HBR article ( link at end of article) reports that " Virtually all of the respondents (97%) say they are investing in these types of projects.
Perhaps the best news in this survey is that companies continue to believe they are getting value from their big data and AI projects. 73% of respondents said they have already received measurable value from these initiatives. That number is half again higher than in the 2017 survey, which suggests that more value is being achieved as companies grow familiar with the technologies."
but back in November 2016 the Economist Intelligence Unit reported that "although 70% of business executives rated analytics as “very” or “extremely important”, just 2% are ready to say they have achieved “broad positive results”. See "Damning analysis of Analytics?"
Last week Mckinsey reported ""The biggest challenge in any organization’s analytics journey is turning insights into outcomes—what we call the last mile, which is where the value of analytics is ultimately extracted."
It went on to state "Despite huge investments in analytics "senior executives tell us that their companies are struggling to capture real value. The reason: while they’re eking out small gains from a few use cases, they’re failing to embed analytics into all areas of the organization."
It described the critical success factors to execute in order to avoid that fate. See "Scaling analytics across the business".
Whilst it is important to exploit the advantages of AI, most enterprises can only do so after they master the management of data inside their organisations. Far too much is unstructured, inaccessible and therefore not analysed. Yet- in that unstructured data lies immense value waiting to be mined and analysed. Not in a year's time with complex tools, large budgets and armies of data scientists. But today with agile cost-effective tools before your competitors old and new jump you to the gun.
AI needs massive data to recognise patterns, to enable analytical insights for better and automated decisions. Invariably for behaviour, processes and events that are predictable. Without surfacing and analysing the right data it is dangerous.
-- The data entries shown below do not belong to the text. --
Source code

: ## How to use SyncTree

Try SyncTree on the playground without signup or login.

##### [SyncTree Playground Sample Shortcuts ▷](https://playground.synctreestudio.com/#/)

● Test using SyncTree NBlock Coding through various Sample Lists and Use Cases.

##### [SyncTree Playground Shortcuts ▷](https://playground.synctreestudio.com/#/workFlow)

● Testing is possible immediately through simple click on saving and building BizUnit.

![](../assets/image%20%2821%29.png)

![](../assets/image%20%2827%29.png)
Some things never change; we are constantly urged to adopt and deploy new technologies but often by start-ups that have little knowledge of real-life, frontline business, financial services, healthcare and insurance.
It is easy to automate and apply AI to simple insurance use cases and you can see this in home-share for example. Yet, as soon as you add more complex and less predictable use cases- escape of water and storm damage for example, you see the need for human cognition to overcome the limitations of AI.
AI is not a panacea, it does not leapfrog the need for effective data management and applying it blindly leaves you blind to the true value of much of your data. The combination of artificial and human intelligence is a key to competitive advantage and anticipating disruption.
Holistic solutions rather than standalone technology is the path to success
While AI gets the headlines here and elsewhere in the world, the survey addresses both big data and AI. Terminology comes and goes, but the constant is a data explosion and the need to make sense of it. Big data and AI projects have become virtually indistinguishable, particularly given that machine learning is one of the most popular techniques for dealing with large volumes of fast-moving data. It’s also the case that statistical approaches to AI — deep learning, for example — are increasingly popular. Therefore, we view traditional data analytics, big data, and AI as being on a continuum. Virtually all of the respondents (97%) say they are investing in these types of projects.